INFORMATION Start Marker

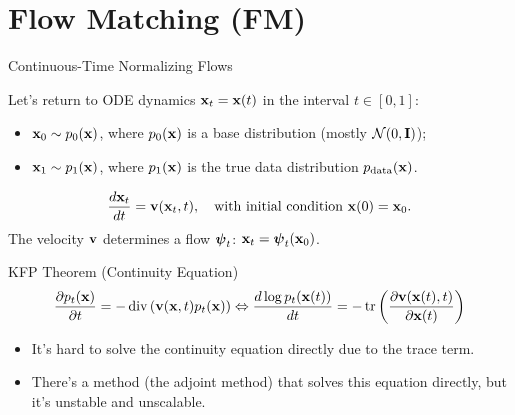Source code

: \documentclass{beamer}
\renewcommand{\eqpause}{}
\begin{document}
\section{Flow Matching (FM)}
\begin{frame}{Continuous-Time Normalizing Flows}

	Let's return to ODE dynamics $\bx_t = \bx(t)$ in the interval $t \in [0, 1]$:
	\begin{itemize}
		\item $\bx_0 \sim p_0(\bx)$, where $p_0(\bx)$ is a base distribution (mostly $\cN(0, \bI)$);
		\item $\bx_1 \sim p_1(\bx)$, where $p_1(\bx)$ is the true data distribution $\pd(\bx)$.
	\end{itemize}
	\[
		\frac{d \bx_t}{dt} = \bv (\bx_t, t),  \quad \text{with initial condition } \bx(0) = \bx_0.
	\]
	The velocity $\bv$ determines a flow $\bpsi_t$: $\bx_t = \bpsi_t(\bx_0)$.
    \eqpause
	\begin{block}{KFP Theorem (Continuity Equation)}
		\vspace{-0.5cm}
		\[
			\frac{\partial p_t(\bx)}{\partial t} = - \diver\left(\bv(\bx, t) p_t(\bx)\right) \Leftrightarrow \frac{d \log p_t(\bx(t))}{d t} = - \tr \left( \frac{\partial \bv(\bx(t), t)}{\partial \bx(t)} \right)
		\]
		\vspace{-0.5cm}
	\end{block}
    \eqpause
	\begin{itemize}
		\item It's hard to solve the continuity equation directly due to the trace term.
		\item There's a method (the adjoint method) that solves this equation directly, but it's unstable and unscalable.
	\end{itemize}
\end{frame}
\end{document}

INFORMATION End Marker

Go over the data and return every line that includes the word "frame".

\begin{frame}{Continuous-Time Normalizing Flows}
\end{frame}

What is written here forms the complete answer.